__Task objective__:
Set down exactly the lines below between the line holding "Modify, Replace, Delete)" and the line holding "6. Uniform interface", inclusive; no other line belongs in the answer.

[Data entries]

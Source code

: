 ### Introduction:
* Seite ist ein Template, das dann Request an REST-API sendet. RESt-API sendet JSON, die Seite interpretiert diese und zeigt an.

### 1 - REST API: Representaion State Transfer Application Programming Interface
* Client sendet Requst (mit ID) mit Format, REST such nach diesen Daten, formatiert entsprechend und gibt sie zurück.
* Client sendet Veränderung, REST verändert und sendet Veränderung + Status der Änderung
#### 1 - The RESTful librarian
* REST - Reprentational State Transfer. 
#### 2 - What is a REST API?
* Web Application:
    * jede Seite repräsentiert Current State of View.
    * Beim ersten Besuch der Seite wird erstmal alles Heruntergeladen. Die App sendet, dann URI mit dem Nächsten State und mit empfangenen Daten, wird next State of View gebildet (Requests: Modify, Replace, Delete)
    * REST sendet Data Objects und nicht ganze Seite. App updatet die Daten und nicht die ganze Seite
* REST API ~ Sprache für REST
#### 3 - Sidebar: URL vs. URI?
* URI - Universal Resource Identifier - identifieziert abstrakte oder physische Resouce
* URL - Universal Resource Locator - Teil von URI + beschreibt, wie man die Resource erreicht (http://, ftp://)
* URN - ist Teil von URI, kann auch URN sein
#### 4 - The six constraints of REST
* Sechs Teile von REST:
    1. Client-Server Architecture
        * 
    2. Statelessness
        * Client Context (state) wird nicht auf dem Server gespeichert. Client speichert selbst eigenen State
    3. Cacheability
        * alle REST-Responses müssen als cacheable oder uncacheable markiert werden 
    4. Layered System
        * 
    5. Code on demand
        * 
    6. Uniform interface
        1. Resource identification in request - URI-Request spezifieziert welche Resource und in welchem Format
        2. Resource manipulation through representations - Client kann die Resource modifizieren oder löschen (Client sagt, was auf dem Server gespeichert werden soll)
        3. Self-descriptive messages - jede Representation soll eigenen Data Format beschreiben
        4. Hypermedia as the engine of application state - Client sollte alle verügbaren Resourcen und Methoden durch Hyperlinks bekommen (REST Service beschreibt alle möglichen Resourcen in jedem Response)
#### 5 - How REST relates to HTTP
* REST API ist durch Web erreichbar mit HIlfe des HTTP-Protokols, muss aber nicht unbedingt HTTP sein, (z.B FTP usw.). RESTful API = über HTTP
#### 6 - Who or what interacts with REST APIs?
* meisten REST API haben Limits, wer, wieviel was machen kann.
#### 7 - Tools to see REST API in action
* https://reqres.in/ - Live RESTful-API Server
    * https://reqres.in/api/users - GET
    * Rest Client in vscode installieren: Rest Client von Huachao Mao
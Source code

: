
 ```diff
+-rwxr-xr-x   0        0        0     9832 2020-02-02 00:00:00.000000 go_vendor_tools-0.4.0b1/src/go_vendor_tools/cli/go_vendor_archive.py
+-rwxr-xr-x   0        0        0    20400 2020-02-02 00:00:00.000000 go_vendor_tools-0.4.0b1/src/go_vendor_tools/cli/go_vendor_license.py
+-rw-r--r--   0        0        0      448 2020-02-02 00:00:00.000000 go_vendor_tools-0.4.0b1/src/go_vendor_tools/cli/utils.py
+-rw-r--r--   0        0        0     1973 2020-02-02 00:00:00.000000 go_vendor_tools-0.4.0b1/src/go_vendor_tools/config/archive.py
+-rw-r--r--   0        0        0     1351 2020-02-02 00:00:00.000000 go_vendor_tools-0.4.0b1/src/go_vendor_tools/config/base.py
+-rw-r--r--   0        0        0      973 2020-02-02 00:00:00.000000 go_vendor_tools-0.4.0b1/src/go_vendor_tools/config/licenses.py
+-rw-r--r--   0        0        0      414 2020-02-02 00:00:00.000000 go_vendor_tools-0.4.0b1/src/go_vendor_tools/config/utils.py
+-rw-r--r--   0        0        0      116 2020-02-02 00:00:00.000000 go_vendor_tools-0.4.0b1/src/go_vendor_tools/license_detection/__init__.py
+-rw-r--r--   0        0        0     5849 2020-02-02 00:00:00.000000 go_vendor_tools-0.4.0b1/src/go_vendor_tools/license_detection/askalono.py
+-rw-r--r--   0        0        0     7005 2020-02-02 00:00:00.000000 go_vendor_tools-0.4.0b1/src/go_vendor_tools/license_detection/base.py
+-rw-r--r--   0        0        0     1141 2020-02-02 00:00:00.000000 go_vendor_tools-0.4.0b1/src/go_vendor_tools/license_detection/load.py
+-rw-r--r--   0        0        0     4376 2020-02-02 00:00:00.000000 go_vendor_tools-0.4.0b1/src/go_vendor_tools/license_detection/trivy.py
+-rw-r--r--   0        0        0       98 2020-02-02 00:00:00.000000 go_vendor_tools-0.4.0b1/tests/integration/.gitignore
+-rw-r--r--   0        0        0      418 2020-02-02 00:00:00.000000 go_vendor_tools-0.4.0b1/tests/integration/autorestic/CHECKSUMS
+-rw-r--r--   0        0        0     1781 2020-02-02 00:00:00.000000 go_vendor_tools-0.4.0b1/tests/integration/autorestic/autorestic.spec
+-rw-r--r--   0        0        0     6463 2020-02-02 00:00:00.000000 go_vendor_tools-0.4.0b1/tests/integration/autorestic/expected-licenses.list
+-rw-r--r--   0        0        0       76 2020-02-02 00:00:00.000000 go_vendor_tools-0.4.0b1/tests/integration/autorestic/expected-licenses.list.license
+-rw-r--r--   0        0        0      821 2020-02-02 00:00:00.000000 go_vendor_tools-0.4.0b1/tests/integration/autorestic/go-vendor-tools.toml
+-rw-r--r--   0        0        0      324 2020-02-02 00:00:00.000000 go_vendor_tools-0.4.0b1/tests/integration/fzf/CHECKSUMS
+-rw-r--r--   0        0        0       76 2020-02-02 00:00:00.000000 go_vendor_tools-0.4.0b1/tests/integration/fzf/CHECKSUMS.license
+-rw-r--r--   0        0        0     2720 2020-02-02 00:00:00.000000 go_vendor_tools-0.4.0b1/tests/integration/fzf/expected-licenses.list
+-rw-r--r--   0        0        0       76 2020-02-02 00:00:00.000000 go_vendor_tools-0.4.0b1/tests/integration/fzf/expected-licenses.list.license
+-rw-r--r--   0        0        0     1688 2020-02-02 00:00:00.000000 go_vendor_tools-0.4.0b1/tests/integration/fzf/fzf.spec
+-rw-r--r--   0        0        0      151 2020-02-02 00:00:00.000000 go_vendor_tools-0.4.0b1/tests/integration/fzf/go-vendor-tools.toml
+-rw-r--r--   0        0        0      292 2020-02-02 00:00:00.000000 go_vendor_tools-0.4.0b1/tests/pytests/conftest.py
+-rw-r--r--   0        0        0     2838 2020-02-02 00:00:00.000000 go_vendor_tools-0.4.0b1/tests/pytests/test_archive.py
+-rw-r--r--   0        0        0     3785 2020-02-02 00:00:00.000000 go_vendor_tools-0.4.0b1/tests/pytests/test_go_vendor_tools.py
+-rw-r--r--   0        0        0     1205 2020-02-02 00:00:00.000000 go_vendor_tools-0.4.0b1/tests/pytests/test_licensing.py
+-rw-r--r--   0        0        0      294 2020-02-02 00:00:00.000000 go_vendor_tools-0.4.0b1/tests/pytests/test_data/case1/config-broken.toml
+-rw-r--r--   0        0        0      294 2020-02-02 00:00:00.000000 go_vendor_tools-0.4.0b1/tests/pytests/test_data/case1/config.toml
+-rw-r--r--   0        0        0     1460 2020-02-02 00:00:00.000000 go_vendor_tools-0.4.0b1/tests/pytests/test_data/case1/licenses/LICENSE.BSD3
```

__Task solution__:
    * Beim ersten Besuch der Seite wird erstmal alles Heruntergeladen. Die App sendet, dann URI mit dem Nächsten State und mit empfangenen Daten, wird next State of View gebildet (Requests: Modify, Replace, Delete)
    * REST sendet Data Objects und nicht ganze Seite. App updatet die Daten und nicht die ganze Seite
* REST API ~ Sprache für REST
#### 3 - Sidebar: URL vs. URI?
* URI - Universal Resource Identifier - identifieziert abstrakte oder physische Resouce
* URL - Universal Resource Locator - Teil von URI + beschreibt, wie man die Resource erreicht (http://, ftp://)
* URN - ist Teil von URI, kann auch URN sein
#### 4 - The six constraints of REST
* Sechs Teile von REST:
    1. Client-Server Architecture
        * 
    2. Statelessness
        * Client Context (state) wird nicht auf dem Server gespeichert. Client speichert selbst eigenen State
    3. Cacheability
        * alle REST-Responses müssen als cacheable oder uncacheable markiert werden 
    4. Layered System
        * 
    5. Code on demand
        * 
    6. Uniform interface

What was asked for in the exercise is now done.